## TASK STATEMENT
Those lines of the data that hold the word "good" are to be copied out.

## RECORD SET
----

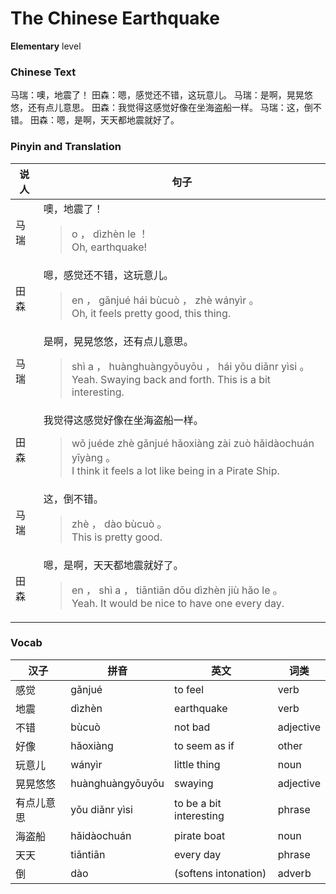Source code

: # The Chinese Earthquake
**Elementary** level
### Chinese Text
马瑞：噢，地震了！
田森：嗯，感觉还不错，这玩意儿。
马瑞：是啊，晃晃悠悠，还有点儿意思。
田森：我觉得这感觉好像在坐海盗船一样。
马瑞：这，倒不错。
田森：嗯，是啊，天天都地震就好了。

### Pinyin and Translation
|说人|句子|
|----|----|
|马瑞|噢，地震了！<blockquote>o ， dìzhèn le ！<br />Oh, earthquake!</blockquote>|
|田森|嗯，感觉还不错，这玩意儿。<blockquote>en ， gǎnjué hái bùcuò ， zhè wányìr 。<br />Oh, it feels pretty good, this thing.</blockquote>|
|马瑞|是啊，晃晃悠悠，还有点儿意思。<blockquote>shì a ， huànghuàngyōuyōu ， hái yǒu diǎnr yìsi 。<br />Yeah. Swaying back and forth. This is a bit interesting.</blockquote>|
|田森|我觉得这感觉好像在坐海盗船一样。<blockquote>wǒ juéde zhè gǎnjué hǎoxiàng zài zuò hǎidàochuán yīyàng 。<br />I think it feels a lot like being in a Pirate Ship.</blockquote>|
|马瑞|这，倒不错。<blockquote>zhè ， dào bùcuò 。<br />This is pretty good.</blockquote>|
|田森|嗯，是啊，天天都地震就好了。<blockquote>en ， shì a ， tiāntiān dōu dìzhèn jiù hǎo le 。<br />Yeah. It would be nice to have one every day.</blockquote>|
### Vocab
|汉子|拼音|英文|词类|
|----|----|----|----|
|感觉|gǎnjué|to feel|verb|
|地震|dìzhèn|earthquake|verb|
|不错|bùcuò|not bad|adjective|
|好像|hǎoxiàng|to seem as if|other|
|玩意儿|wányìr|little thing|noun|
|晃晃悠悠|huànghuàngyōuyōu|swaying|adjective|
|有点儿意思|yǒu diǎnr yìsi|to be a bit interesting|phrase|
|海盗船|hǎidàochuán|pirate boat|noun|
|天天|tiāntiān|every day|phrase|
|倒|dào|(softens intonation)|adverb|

----

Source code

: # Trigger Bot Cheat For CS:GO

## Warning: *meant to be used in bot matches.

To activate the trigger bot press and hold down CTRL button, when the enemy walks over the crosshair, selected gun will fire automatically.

----

## RESULT OF THE TASK
|田森|嗯，感觉还不错，这玩意儿。<blockquote>en ， gǎnjué hái bùcuò ， zhè wányìr 。<br />Oh, it feels pretty good, this thing.</blockquote>|
|马瑞|这，倒不错。<blockquote>zhè ， dào bùcuò 。<br />This is pretty good.</blockquote>|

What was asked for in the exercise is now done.